Here are some suggestions:
- Create a schedule and try to be consistent. A schedule can help reduce many stressors. If your child knows what to expect, she will probably have fewer melt-downs, leaving you more time to handle other things, and decreasing your stress.
- If your child's other parent can be involved, work on co-parenting for the best interest of your child. Each of you will have ideas about how your child should be raised, but do your best to keep routines consistent in both households. Sharing ideas and meeting somewhere in the middle, as long as things are focused on the child and family's needs, can help to achieve a positive family environment and more stability for your child.
- Network with other single parents who have kids with special needs. Many parents feel the need to meet other parents who are going through similar challenges. Talking with other people who know what you are going through can help you feel more positive about your own situation. These days, there are so many ways to connect with other parents. Try a web search for special needs support groups, or even single parent support groups. To find these groups, you can search within your preferred social media outlet. You may find some that are diagnosis specific, and some that are for the whole spectrum of disabilities. Lots of parents are now using social media to gather and support each other online. Again, there will be groups that are for all disabilities, and some will be diagnosis specific. No matter how you choose to find support, other parents can be your best resource. Groups are a great way to share your experiences with other parents, listen to theirs, and exchange important information and tips learned along the way. You may discover a great healthcare provider, learn about new therapies you did not know about before, or even, in some cases, coordinate childcare efforts with another single parent.
- Create opportunities for family time. Even with a busy schedule, it is important to spend time together as a family. Take a look at the calendar and choose a day or night each week to have a family activity. Your child will enjoy having something to consistently look forward to in his weekly routine.
- Counseling can provide great relief. A professional therapist or counselor can offer an unbiased viewpoint, will listen to your thoughts and worries, and help you get through things. There are many programs that offer counseling on a sliding scale, and sometimes it can be covered by insurance.
- If you have other children who are old enough to help, let them help, but not too much. Siblings often assume the role of the "helper," and that is a natural and beautiful thing. But as we know, our kids with special needs require an awful lot of help sometimes, and we must be careful not to ask too much of our other children. They need time for themselves, for friends, for activities, and time alone with their parent now and then.
- Give yourself permission to accept help from family, friends, church, and neighbors. Many parents feel the need to "do it all" and that can lead to serious stress, anxiety, and exhaustion. If you have offers from friends or family to help, let them help. When they say, "Let me know how I can help," they are expressing that they truly want to help you, but may not know how they can be useful. It is fine to say, "Really? I could use a hand with…"

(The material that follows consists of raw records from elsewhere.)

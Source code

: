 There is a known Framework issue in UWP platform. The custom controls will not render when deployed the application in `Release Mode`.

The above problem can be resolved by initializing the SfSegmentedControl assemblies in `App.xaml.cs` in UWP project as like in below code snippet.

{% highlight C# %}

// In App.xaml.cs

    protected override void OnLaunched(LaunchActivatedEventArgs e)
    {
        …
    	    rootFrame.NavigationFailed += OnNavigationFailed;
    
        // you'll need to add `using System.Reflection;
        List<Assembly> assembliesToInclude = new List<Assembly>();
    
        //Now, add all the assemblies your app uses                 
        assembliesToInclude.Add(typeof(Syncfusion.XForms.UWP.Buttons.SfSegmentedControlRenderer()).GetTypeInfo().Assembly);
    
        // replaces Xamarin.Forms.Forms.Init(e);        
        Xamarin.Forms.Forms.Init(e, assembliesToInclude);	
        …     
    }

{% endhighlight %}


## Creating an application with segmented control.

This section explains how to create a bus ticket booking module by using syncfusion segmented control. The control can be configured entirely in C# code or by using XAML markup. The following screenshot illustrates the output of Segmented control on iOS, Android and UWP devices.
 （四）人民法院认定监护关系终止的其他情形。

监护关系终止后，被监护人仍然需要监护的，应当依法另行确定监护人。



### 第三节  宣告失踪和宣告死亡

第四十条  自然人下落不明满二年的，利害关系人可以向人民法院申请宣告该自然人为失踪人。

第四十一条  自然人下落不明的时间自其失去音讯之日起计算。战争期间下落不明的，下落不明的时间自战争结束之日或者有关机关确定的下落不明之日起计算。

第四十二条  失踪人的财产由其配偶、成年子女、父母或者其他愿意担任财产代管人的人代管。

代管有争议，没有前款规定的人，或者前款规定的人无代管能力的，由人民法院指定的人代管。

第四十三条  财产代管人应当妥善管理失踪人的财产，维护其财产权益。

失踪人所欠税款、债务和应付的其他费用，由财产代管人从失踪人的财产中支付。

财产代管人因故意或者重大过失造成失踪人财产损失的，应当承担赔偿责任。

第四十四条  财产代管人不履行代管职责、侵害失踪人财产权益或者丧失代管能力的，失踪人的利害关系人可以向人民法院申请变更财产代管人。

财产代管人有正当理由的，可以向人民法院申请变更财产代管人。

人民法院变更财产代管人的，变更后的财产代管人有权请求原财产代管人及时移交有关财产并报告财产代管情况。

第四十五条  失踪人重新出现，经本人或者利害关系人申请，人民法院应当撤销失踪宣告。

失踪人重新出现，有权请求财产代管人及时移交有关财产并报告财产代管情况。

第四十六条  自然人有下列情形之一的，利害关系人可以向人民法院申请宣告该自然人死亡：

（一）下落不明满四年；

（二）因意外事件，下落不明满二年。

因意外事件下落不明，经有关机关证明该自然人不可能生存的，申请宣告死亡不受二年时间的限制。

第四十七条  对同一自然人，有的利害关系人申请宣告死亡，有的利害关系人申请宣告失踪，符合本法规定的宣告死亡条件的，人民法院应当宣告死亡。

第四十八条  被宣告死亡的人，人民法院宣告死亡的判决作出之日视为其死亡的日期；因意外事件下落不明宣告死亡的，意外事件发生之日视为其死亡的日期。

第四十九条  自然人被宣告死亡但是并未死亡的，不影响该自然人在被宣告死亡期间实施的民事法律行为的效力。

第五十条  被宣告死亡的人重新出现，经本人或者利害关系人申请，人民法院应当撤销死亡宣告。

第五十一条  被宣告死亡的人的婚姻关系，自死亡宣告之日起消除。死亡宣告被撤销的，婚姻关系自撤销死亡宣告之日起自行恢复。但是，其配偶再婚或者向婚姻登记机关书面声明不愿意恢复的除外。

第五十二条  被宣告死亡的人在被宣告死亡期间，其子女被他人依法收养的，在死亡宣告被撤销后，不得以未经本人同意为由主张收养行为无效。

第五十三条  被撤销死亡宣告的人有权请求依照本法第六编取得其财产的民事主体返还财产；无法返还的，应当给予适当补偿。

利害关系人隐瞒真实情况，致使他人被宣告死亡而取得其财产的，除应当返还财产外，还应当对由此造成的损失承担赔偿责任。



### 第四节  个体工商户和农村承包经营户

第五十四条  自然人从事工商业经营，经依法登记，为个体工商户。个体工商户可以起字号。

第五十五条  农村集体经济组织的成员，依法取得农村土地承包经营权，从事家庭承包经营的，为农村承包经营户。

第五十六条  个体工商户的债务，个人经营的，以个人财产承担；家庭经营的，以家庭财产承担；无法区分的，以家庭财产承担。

- If you need assistance with housing, food, healthcare, or childcare find assistance from your local social service agencies. Sometimes things are tough when there is only one income in the household, and you may struggle to meet all of your needs. Many agencies have assistance programs that qualify families by income and needs
- Take some time for yourself. As a single parent, this is the most important thing, but also may seem like the most impossible. Try to give yourself some time to do something just for you. This time can provide the fuel you need to be positive with our children. A good way to get in a few minutes for yourself here and there is by setting strict bedtimes for your children. Early bedtimes, around 7:30 or 8:00, are good for a child's routine and health, and give the parent time to wind down in the evening. Read a few chapters of a book, take a bath, or watch your favorite show. Of course there will be interruptions to your routine, but generally that time can be yours.
Finding supports and creating a schedule are important for both you and your child. Implement what works for you, and remember to seek support when you need it. You are not alone, there are many parents of children with special needs that enjoy caring for their child and are also addressing these same issues every day.